→ PROBLEM DESCRIPTION
Reproduce only the stretch of entries below that begins at the first line and ends at the line holding "el resumen de".

→ MATERIAL SHOWN

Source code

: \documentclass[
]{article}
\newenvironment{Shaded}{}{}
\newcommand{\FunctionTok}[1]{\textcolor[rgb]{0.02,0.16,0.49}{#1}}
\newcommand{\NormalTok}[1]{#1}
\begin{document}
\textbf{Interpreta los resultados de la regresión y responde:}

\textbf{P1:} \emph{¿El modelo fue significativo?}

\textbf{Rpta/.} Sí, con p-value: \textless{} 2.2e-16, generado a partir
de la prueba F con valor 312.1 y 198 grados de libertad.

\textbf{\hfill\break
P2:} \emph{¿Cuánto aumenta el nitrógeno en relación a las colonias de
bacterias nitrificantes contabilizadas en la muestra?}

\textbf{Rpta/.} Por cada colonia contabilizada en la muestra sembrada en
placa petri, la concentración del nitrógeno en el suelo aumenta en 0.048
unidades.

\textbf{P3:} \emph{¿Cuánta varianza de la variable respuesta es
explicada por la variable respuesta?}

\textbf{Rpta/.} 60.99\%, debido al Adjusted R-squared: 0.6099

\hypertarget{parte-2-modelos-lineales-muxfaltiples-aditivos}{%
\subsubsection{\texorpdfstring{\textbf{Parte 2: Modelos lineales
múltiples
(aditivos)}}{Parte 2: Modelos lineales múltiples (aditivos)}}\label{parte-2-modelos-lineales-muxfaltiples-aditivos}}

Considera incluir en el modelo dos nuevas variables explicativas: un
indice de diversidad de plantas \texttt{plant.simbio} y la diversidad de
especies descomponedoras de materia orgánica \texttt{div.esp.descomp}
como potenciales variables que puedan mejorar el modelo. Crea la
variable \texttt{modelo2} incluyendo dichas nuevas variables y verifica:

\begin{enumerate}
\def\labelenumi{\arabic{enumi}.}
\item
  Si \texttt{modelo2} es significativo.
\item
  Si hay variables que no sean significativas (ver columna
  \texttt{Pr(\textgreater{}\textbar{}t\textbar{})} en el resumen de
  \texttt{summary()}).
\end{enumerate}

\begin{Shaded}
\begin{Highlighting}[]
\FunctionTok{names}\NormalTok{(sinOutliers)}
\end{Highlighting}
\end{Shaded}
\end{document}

→ TASK RESPONSE
Source code

: \documentclass[
]{article}
\newenvironment{Shaded}{}{}
\newcommand{\FunctionTok}[1]{\textcolor[rgb]{0.02,0.16,0.49}{#1}}
\newcommand{\NormalTok}[1]{#1}
\begin{document}
\textbf{Interpreta los resultados de la regresión y responde:}

\textbf{P1:} \emph{¿El modelo fue significativo?}

\textbf{Rpta/.} Sí, con p-value: \textless{} 2.2e-16, generado a partir
de la prueba F con valor 312.1 y 198 grados de libertad.

\textbf{\hfill\break
P2:} \emph{¿Cuánto aumenta el nitrógeno en relación a las colonias de
bacterias nitrificantes contabilizadas en la muestra?}

\textbf{Rpta/.} Por cada colonia contabilizada en la muestra sembrada en
placa petri, la concentración del nitrógeno en el suelo aumenta en 0.048
unidades.

\textbf{P3:} \emph{¿Cuánta varianza de la variable respuesta es
explicada por la variable respuesta?}

\textbf{Rpta/.} 60.99\%, debido al Adjusted R-squared: 0.6099

\hypertarget{parte-2-modelos-lineales-muxfaltiples-aditivos}{%
\subsubsection{\texorpdfstring{\textbf{Parte 2: Modelos lineales
múltiples
(aditivos)}}{Parte 2: Modelos lineales múltiples (aditivos)}}\label{parte-2-modelos-lineales-muxfaltiples-aditivos}}

Considera incluir en el modelo dos nuevas variables explicativas: un
indice de diversidad de plantas \texttt{plant.simbio} y la diversidad de
especies descomponedoras de materia orgánica \texttt{div.esp.descomp}
como potenciales variables que puedan mejorar el modelo. Crea la
variable \texttt{modelo2} incluyendo dichas nuevas variables y verifica:

\begin{enumerate}
\def\labelenumi{\arabic{enumi}.}
\item
  Si \texttt{modelo2} es significativo.
\item
  Si hay variables que no sean significativas (ver columna
  \texttt{Pr(\textgreater{}\textbar{}t\textbar{})} en el resumen de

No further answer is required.